Blakeman answers an August question

A question I received received for John Blakeman [reminiscent of earlier concerns about the Trump Parc fledglings] and the Ohio Hawk expert's response:

Hello Marie,
I have an observation for Mr. Blakeman. I live in central Pennsylvania, south of Harrisburg. Our neighborhood is bordered by a forested ridge, a swamp and a military warehouse with an airfield - just giving you an idea of locale. Over the past few days I have heard and spotted a juvenile Red Tail. It's call is the same each time - 3 short "cree"s over and over. It is very loud, I can hear it over the morning PA Turnpike traffic. It sounds distressed. I have also heard, in response a few times, several elongated "cree"s. I am assuming this is an adult calling to the juvenile. The juvenile seems to be flying pretty well and does not seem to be hurt. I've seen it circle with a warm air current updraft, soar from our neighborhood to the ridge and navigate from tree to tree. My concern is that I seem to hear the juvenile quite frequently and I wonder if he is starving? I thought it was late in the season for juveniles to be calling out for food. I have not been able to get close enough to see the bird's condition. (it has not been at our property that I know of or seen) How worried should I be? I'd hate to be observing one of our gifts from nature dying a slow death.

Thank you - Becky
Becky,
You are experiencing classic August red-tail behaviors of a bird-off-the-nest. No, it's not starving -- yet. But the mournful, plaintive begging cries indicate that the parents are no longer feeding the youngster. It's now on its own for the procurement of food, and just as I previously worried about the Central Park red-tails fledglings, August is the crunch time. It's now learn-to-hunt-or-die. I believe that most of these begging birds in August just don't have what it takes to survive on into the fall and winter. They need lots of prey to hunt (which the Central Park birds obviously have), and they need to be able to consistently capture the food animals. The latter follows the former. Your begging red-tail must first be hunting in an area with abundant prey. Secondly, it must learn rather quickly how to capture that prey each day. From the descriptions of the bird's territory, I'm not so sure it has abundant populations of voles, the primary, sustenance food of rural red-tails. The grasslands at the airfield may work.

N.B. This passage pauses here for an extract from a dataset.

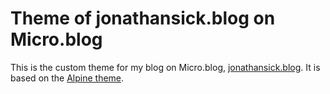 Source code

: # Theme of jonathansick.blog on Micro.blog

This is the custom theme for my blog on Micro.blog, [jonathansick.blog](https://jonathansick.blog). It is based on the [Alpine theme](https://github.com/microdotblog/theme-alpine).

Your bird is still flying around, so it's not at the edge of death. But it's loosing weight each day. Someday soon, it will cross an irrevocable tipping point and slide quickly into such weakness that it can't fly. It will curl up under a bush somewhere and quietly die.
Some of these begging birds, however, are in really good shape. They are just rather bratty and fully expect Mom and Pop to continue to feed them as they have in earlier summer. In this case, the bird actually is able to hunt and capture food, but prefers to delay this as long as possible. If it can last until mid-September, it's likely then to ascend to some high winds or thermals and begin migration to the south. These migrating birds grow up very quickly and learn to hunt with alacrity.

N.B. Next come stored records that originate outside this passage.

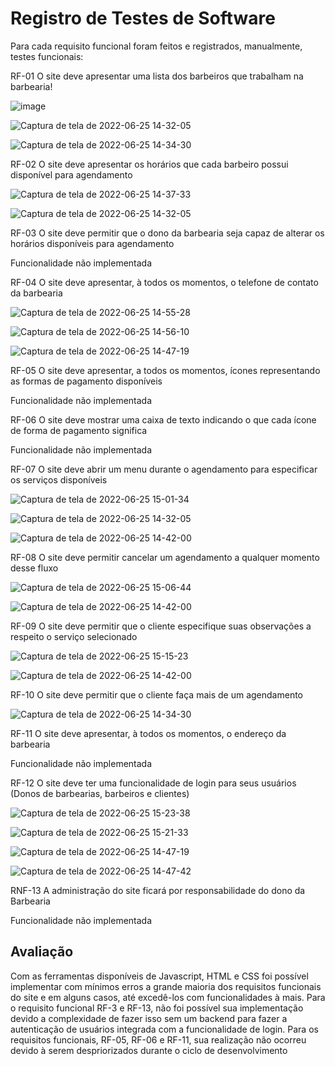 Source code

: # Registro de Testes de Software

Para cada requisito funcional foram feitos e registrados, manualmente, testes funcionais:

RF-01 	O site deve apresentar uma lista dos barbeiros que trabalham na barbearia!

![image](https://user-images.githubusercontent.com/86004024/175784387-71ec312c-e8a3-4278-88f3-d89925610969.png)

![Captura de tela de 2022-06-25 14-32-05](https://user-images.githubusercontent.com/86004024/175784442-feb369d7-3198-4df8-84e2-008641bafe03.png)

![Captura de tela de 2022-06-25 14-34-30](https://user-images.githubusercontent.com/86004024/175784514-d4361ebf-b77c-4a8f-a8af-70f4c2bfac29.png)


RF-02 	O site deve apresentar os horários que cada barbeiro possui disponível para agendamento

![Captura de tela de 2022-06-25 14-37-33](https://user-images.githubusercontent.com/86004024/175784588-d971b720-029a-497f-b9c4-b7132fda98da.png)

![Captura de tela de 2022-06-25 14-32-05](https://user-images.githubusercontent.com/86004024/175784442-feb369d7-3198-4df8-84e2-008641bafe03.png)


RF-03 	O site deve permitir que o dono da barbearia seja capaz de alterar os horários disponíveis para agendamento

Funcionalidade não implementada


RF-04 	O site deve apresentar, à todos os momentos, o telefone de contato da barbearia

![Captura de tela de 2022-06-25 14-55-28](https://user-images.githubusercontent.com/86004024/175785159-9cbca075-af1a-4ac3-b083-95bb4427c6ff.png)

![Captura de tela de 2022-06-25 14-56-10](https://user-images.githubusercontent.com/86004024/175785179-220ec621-a176-4404-86a8-61482bb0f5e6.png)

![Captura de tela de 2022-06-25 14-47-19](https://user-images.githubusercontent.com/86004024/175784931-434e7a21-6ea5-44c2-ac47-8b585815be35.png)


RF-05 	O site deve apresentar, a todos os momentos, ícones representando as formas de pagamento disponíveis

Funcionalidade não implementada


RF-06 	O site deve mostrar uma caixa de texto indicando o que cada ícone de forma de pagamento significa

Funcionalidade não implementada


RF-07 	O site deve abrir um menu durante o agendamento para especificar os serviços disponíveis

![Captura de tela de 2022-06-25 15-01-34](https://user-images.githubusercontent.com/86004024/175785331-d1aca42c-0d3d-4d5a-a44c-6b114009d56c.png)

![Captura de tela de 2022-06-25 14-32-05](https://user-images.githubusercontent.com/86004024/175784442-feb369d7-3198-4df8-84e2-008641bafe03.png)

![Captura de tela de 2022-06-25 14-42-00](https://user-images.githubusercontent.com/86004024/175784768-f16e6b4a-8119-444b-b528-6637f6dfdaf4.png)

RF-08 	O site deve permitir cancelar um agendamento a qualquer momento desse fluxo

![Captura de tela de 2022-06-25 15-06-44](https://user-images.githubusercontent.com/86004024/175785427-11d637dc-6b5f-4f94-9848-0d4ab9dc6bae.png)

![Captura de tela de 2022-06-25 14-42-00](https://user-images.githubusercontent.com/86004024/175784768-f16e6b4a-8119-444b-b528-6637f6dfdaf4.png)


RF-09 	O site deve permitir que o cliente especifique suas observações a respeito o serviço selecionado

![Captura de tela de 2022-06-25 15-15-23](https://user-images.githubusercontent.com/86004024/175785703-bd8543f9-41d3-4ccd-9c2b-e2953053ffc4.png)

![Captura de tela de 2022-06-25 14-42-00](https://user-images.githubusercontent.com/86004024/175784768-f16e6b4a-8119-444b-b528-6637f6dfdaf4.png)

RF-10 	O site deve permitir que o cliente faça mais de um agendamento

![Captura de tela de 2022-06-25 14-34-30](https://user-images.githubusercontent.com/86004024/175784514-d4361ebf-b77c-4a8f-a8af-70f4c2bfac29.png)

RF-11 	O site deve apresentar, à todos os momentos, o endereço da barbearia

Funcionalidade não implementada

RF-12 	O site deve ter uma funcionalidade de login para seus usuários (Donos de barbearias, barbeiros e clientes)

![Captura de tela de 2022-06-25 15-23-38](https://user-images.githubusercontent.com/86004024/175785974-b4d92d70-1194-4832-bf10-19f601a86436.png)

![Captura de tela de 2022-06-25 15-21-33](https://user-images.githubusercontent.com/86004024/175785898-7abb6fb1-6b31-4f1b-986a-d282bf0a1aaf.png)

![Captura de tela de 2022-06-25 14-47-19](https://user-images.githubusercontent.com/86004024/175784931-434e7a21-6ea5-44c2-ac47-8b585815be35.png)

![Captura de tela de 2022-06-25 14-47-42](https://user-images.githubusercontent.com/86004024/175784934-cf336b84-d442-4e4c-8cbb-f5f48d886180.png)

RNF-13 	A administração do site ficará por responsabilidade do dono da Barbearia

Funcionalidade não implementada


## Avaliação

Com as ferramentas disponíveis de Javascript, HTML e CSS foi possível implementar com mínimos erros a grande maioria dos requisitos funcionais do site e em alguns casos, até excedê-los com funcionalidades à mais. Para o requisito funcional RF-3 e RF-13, não foi possível sua implementação devido a complexidade de fazer isso sem um backend para fazer a autenticação de usuários integrada com a funcionalidade de login. Para os requisitos funcionais, RF-05, RF-06 e RF-11, sua realização não ocorreu devido à serem despriorizados durante o ciclo de desenvolvimento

Let's hope your bird is one of these. If not, don't lament the poor bird's loss. To do so is to impugn the necessary interplay of ecological forces. Remember, nature (not to be anthropomorphic) is never "concerned" with the fate of individuals. It's the fate of populations that determine the survival of species, not individual specimens, no matter how humanly pitiful might be the plight of the less fortunate. Only the fittest survive, and if a population is to survive, more young than can survive are produced each year.

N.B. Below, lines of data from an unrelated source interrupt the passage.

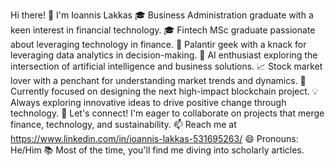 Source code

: Hi there! 👋 I'm Ioannis Lakkas
🎓 Business Administration graduate with a keen interest in financial technology.
🎓 Fintech MSc graduate passionate about leveraging technology in finance.
💼 Palantir geek with a knack for leveraging data analytics in decision-making.
🤖 AI enthusiast exploring the intersection of artificial intelligence and business solutions.
📈 Stock market lover with a penchant for understanding market trends and dynamics.
🌱 Currently focused on designing the next high-impact blockchain project.
💡 Always exploring innovative ideas to drive positive change through technology.
💬 Let's connect! I'm eager to collaborate on projects that merge finance, technology, and sustainability.
📫 Reach me at https://www.linkedin.com/in/ioannis-lakkas-531695263/
😄 Pronouns: He/Him
📚 Most of the time, you'll find me diving into scholarly articles.


<!---
IoannisLakkas/IoannisLakkas is a ✨ special ✨ repository because its `README.md` (this file) appears on your GitHub profile.
You can click the Preview link to take a look at your changes.
--->
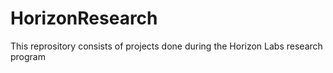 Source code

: # HorizonResearch

This reprository consists of projects done during the Horizon Labs research program
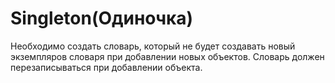 # Singleton(Одиночка)
Необходимо создать словарь, который не будет создавать новый экземпляров словаря при добавлении новых объектов.
Словарь должен перезаписываться при добавлении объекта.
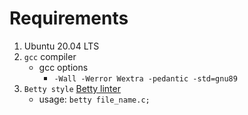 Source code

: # Requirements

1. Ubuntu 20.04 LTS
2. `gcc` compiler
   - gcc options
     - `-Wall -Werror Wextra -pedantic -std=gnu89`
3. `Betty style` [Betty linter](https://github.com/alx-tools/Betty)
   - usage: `betty file_name.c;`
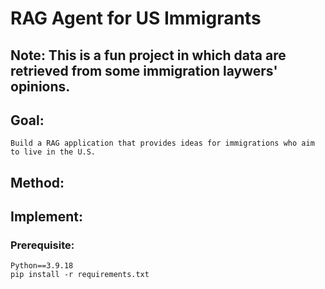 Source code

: # RAG Agent for US Immigrants
## Note: This is a fun project in which data are retrieved from some immigration laywers' opinions. 
## Goal:
    Build a RAG application that provides ideas for immigrations who aim to live in the U.S.  

## Method:
## Implement:
### Prerequisite:
    Python==3.9.18
    pip install -r requirements.txt



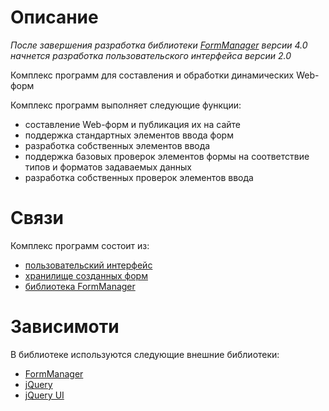 # Описание

_После завершения разработка библиотеки [FormManager](https://github.com/peter-gribanov/form-manager/) версии 4.0 начнется разработка пользовательского интерфейса версии 2.0_

Комплекс программ для составления и обработки динамических Web-форм

Комплекс программ выполняет следующие функции:
 * составление Web-форм и публикация их на сайте
 * поддержка стандартных элементов ввода форм
 * разработка собственных элементов ввода
 * поддержка базовых проверок элементов формы на соответствие типов и форматов задаваемых данных
 * разработка собственных проверок элементов ввода

# Связи
Комплекс программ состоит из:
 * [пользовательский интерфейс](https://github.com/peter-gribanov/form-manager-gui/)
 * [хранилище созданных форм](https://github.com/peter-gribanov/form-manager-gui/)
 * [библиотека FormManager](https://github.com/peter-gribanov/form-manager/)

# Зависимоти
В библиотеке используются следующие внешние библиотеки:
 * [FormManager](https://github.com/peter-gribanov/form-manager/)
 * [jQuery](http://jquery.com/)
 * [jQuery UI](http://jqueryui.com/)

Here, of course, is where humans should not take lessons from nature. For humans, it's the survival and prospering of all individuals that should be of greatest concern. Each of us should strive to abrogate the cruel laws of nature in the lives of ourselves and our neighbors, worldwide. I mention this because although I don't (much) anguish over the annual deaths of these young red-tails, I try not to assign any such natural fate to my fellow man, claiming, as some do, that it's just "natural." Hence the differences between ethics and religion, compared to ecology and natural history.